La même économie peut s'observer dans la chronologie du roman, à cette différence près que la plus grande précision est apportée sur les moments heureux, alors que les autres, qui dominent dans la réalité, s'étirent et s'effilochent dans le vague. Tout se passe comme si Jeanne avait saisi au vol sur son keepsake des heures dont elle mesurait le prix par leur brièveté. Le 2 mai 1819, elle sort du couvent.
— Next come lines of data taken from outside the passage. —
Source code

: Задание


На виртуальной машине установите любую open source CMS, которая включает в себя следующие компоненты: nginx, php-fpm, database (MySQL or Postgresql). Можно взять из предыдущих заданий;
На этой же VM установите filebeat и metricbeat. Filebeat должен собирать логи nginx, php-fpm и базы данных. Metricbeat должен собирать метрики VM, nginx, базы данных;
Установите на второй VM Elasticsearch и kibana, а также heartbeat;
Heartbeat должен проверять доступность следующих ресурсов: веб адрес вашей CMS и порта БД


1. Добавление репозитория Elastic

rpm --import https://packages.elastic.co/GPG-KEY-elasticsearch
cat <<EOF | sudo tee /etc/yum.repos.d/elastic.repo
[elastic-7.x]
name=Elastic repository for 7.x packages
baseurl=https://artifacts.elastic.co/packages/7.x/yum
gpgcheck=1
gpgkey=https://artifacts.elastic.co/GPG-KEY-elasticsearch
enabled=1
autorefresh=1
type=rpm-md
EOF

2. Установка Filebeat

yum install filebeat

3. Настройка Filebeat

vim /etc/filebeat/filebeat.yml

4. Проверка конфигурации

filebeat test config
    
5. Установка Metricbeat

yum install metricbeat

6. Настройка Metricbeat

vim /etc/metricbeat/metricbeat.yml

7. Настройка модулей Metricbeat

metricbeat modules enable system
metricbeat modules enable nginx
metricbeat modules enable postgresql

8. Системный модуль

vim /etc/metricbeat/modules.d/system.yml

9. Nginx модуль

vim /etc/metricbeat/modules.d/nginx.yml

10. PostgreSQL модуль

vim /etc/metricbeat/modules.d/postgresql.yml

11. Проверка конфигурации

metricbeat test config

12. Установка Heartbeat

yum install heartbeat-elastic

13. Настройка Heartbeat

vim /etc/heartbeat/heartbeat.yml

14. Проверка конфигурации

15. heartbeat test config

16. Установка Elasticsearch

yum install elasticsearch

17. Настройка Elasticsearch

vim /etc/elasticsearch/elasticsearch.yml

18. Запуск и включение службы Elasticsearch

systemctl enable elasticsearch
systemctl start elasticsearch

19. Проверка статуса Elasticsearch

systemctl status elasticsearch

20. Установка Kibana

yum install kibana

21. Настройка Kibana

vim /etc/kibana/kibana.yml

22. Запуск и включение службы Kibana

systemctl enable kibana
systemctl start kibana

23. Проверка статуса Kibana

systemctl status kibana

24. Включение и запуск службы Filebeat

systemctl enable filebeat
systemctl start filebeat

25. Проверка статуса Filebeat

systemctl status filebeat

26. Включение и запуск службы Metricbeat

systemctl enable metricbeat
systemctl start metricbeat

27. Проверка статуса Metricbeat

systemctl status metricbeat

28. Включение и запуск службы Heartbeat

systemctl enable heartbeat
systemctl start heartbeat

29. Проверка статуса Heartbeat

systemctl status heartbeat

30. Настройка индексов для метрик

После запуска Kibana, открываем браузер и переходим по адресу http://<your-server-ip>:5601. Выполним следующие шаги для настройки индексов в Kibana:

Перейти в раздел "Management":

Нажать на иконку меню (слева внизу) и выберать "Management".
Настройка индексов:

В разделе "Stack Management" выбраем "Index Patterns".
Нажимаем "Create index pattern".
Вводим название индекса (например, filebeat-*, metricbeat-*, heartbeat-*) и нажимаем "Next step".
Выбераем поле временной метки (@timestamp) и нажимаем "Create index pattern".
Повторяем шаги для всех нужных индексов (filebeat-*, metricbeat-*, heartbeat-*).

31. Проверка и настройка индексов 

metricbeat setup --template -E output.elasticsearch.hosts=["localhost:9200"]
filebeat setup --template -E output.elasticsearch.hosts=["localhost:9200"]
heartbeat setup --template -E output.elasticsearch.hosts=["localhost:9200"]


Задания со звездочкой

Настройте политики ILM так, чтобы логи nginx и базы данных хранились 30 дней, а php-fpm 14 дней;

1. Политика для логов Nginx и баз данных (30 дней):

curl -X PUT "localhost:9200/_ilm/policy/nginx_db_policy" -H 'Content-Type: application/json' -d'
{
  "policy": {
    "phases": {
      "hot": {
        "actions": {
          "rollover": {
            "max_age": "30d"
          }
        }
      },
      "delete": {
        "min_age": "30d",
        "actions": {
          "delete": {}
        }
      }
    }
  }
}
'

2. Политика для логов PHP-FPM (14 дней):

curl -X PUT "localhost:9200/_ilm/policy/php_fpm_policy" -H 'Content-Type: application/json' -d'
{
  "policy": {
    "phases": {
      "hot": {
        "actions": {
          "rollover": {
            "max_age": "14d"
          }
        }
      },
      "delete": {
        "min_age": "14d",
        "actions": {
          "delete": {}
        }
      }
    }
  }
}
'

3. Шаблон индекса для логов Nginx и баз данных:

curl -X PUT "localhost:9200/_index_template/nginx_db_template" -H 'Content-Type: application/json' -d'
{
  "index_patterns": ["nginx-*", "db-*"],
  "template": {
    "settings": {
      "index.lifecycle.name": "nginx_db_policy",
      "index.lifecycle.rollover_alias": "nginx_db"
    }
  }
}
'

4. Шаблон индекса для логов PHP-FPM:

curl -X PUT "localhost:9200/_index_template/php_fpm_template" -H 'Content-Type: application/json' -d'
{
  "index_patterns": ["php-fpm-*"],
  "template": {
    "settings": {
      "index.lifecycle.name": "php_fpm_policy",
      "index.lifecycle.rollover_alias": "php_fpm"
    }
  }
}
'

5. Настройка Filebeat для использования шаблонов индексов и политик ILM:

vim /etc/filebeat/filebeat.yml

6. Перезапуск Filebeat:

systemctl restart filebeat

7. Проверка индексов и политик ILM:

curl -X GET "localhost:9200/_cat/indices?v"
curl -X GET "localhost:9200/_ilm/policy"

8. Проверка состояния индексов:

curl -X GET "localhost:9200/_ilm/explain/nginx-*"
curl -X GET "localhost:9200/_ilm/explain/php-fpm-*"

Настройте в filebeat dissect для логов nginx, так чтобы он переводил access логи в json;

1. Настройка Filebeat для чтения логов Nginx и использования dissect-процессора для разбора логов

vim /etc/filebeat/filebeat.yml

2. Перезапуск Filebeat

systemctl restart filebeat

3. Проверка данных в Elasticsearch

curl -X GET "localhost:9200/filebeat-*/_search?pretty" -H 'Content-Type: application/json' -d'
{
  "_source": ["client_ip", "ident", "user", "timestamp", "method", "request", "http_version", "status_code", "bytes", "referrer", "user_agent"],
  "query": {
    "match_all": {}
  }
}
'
Julien la demande en mariage moins de deux mois plus tard, vers le premier juillet et le mariage est fixé au 15 août. Les jeunes époux partent pour la Corse le 19 août et y arrivent le 20. Le 23, ils séjournent dans une "petite ville cachée au fond de son golfe bleu", le 24, ils sont à Piana, le 25, ils se rendent à Evisa où Jeanne connaît sa première nuit d'amour, le 15 octobre, ils débarquent à Marseille, restent quelques jours à Paris, où Jeanne a la révélation de certains traits déplaisants du caractère de Julien, et sont de retour aux Peuples vers le 15 octobre. Nous savons seulement que l'automne est sans joie, que Jeanne commence à être affrontée à ce que risque d'être sa vie: "Et la journée s'écoula comme celle de la veille, froide au lieu d'être humide. Et les autres jours de la semaine ressemblèrent à ces deux-là; et toutes les semaines du mois ressemblèrent à la première." Il y a une certaine technique de l'imprécision, que nous retrouvons au fur et à mesure que Jeanne s'enlise dans le quotidien, que "l'Attendu" devient du déjà vu ou pire.

Le 9 janvier 1820, le baron et sa femme quittent les Peuples, date importante, parce qu'elle marque le début véritable de l'abominable tête-à-tête avec Julien. Quelques semaines plus tard, naissance du bâtard de Julien et de Rosalie. En juillet, Paul naît avant terme et est baptisé à la fin d'août. En décembre, Julien et sa femme rendent visite aux Fourville, et c'est encore une date importante, puisque s'amorcent des relations qui seront à l'origine du drame. Sans ces relations nouvelles, d'ailleurs, le premier trimestre de 1821 serait particulièrement monotone.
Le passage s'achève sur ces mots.